Look at every line below and count those containing "peut". Answer with the number only.

Available records section start

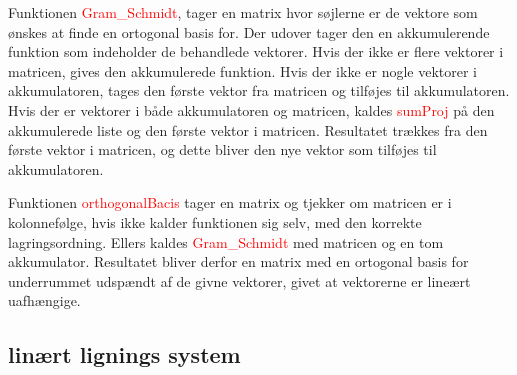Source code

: Funktionen \textcolor{red}{Gram\_Schmidt}, tager en matrix hvor søjlerne er de vektore som ønskes at finde en ortogonal basis for. Der udover tager den en akkumulerende funktion som indeholder de behandlede vektorer. Hvis der ikke er flere vektorer i matricen, gives den akkumulerede funktion. Hvis der ikke er nogle vektorer i akkumulatoren, tages den første vektor fra matricen og tilføjes til akkumulatoren. Hvis der er vektorer i både akkumulatoren og matricen, kaldes \textcolor{red}{sumProj} på den akkumulerede liste og den første vektor i matricen. Resultatet trækkes fra den første vektor i matricen, og dette bliver den nye vektor som tilføjes til akkumulatoren. 

Funktionen \textcolor{red}{orthogonalBacis} tager en matrix og tjekker om matricen er i kolonnefølge, hvis ikke kalder funktionen sig selv, med den korrekte lagringsordning. Ellers kaldes \textcolor{red}{Gram\_Schmidt} med matricen og en tom akkumulator. Resultatet bliver derfor en matrix med en ortogonal basis for underrummet udspændt af de givne vektorer, givet at vektorerne er lineært uafhængige.

\subsection{linært lignings system}\label {sec:lin_eq}
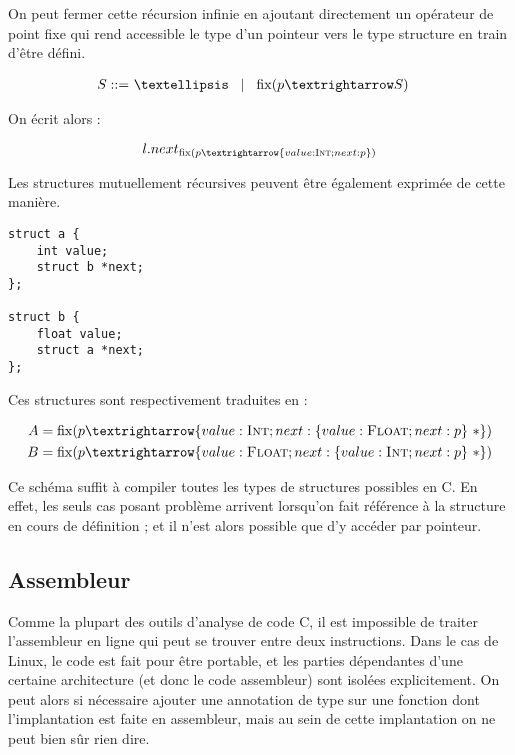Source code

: On peut fermer cette récursion infinie en ajoutant directement un opérateur de
point fixe qui rend accessible le type d'un pointeur vers le type structure en
train d'être défini.

\begin{align*}
    S \gramisa & … \gramorx \mathrm{fix}(p → S)
\end{align*}

On écrit alors :

\[
  l.next_{ \mathrm{fix}(p → \{ value : \tInt ; next : p \}) }
\]

Les structures mutuellement récursives peuvent être également exprimée de cette
manière.

\begin{verbatim}
struct a {
    int value;
    struct b *next;
};

struct b {
    float value;
    struct a *next;
};
\end{verbatim}

Ces structures sont respectivement traduites en :

\begin{align*}
  A &= \mathrm{fix} (p → \{ value : \tInt   ; next : \{ value : \tFloat ; next : p \}~* \}) \\
  B &= \mathrm{fix} (p → \{ value : \tFloat ; next : \{ value : \tInt   ; next : p \}~* \})
\end{align*}

Ce schéma suffit à compiler toutes les types de structures possibles en C. En
effet, les seuls cas posant problème arrivent lorsqu'on fait référence à la
structure en cours de définition ; et il n'est alors possible que d'y accéder
par pointeur.


\subsection{Assembleur}

Comme la plupart des outils d'analyse de code C, il est impossible de traiter
l'assembleur en ligne qui peut se trouver entre deux instructions. Dans le cas
de Linux, le code est fait pour être portable, et les parties dépendantes d'une
certaine architecture (et donc le code assembleur) sont isolées explicitement.
On peut alors si nécessaire ajouter une annotation de type sur une fonction dont
l'implantation est faite en assembleur, mais au sein de cette implantation on ne
peut bien sûr rien dire.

Available records section end

- **Solution to the problem**
4